Your instructions>
Restate the following data in its entirety, word for word and without images.

Records provided>
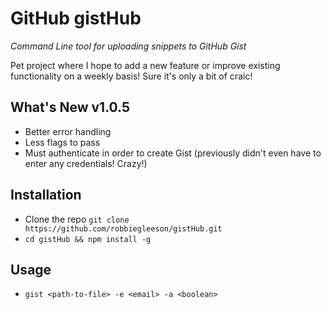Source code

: # GitHub gistHub

*Command Line tool for uploading snippets to GitHub Gist*

Pet project where I hope to add a new feature or improve existing functionality on a weekly basis! Sure it's only a bit of craic!

## What's New v1.0.5
- Better error handling
- Less flags to pass
- Must authenticate in order to create Gist (previously didn't even have to enter any credentials! Crazy!)

## Installation
- Clone the repo `git clone https://github.com/robbiegleeson/gistHub.git`
- `cd gistHub && npm install -g`

## Usage

- `gist <path-to-file> -e <email> -a <boolean>`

Task result>
Source code

: # GitHub gistHub

*Command Line tool for uploading snippets to GitHub Gist*

Pet project where I hope to add a new feature or improve existing functionality on a weekly basis! Sure it's only a bit of craic!

## What's New v1.0.5
- Better error handling
- Less flags to pass
- Must authenticate in order to create Gist (previously didn't even have to enter any credentials! Crazy!)

## Installation
- Clone the repo `git clone https://github.com/robbiegleeson/gistHub.git`
- `cd gistHub && npm install -g`

## Usage

- `gist <path-to-file> -e <email> -a <boolean>`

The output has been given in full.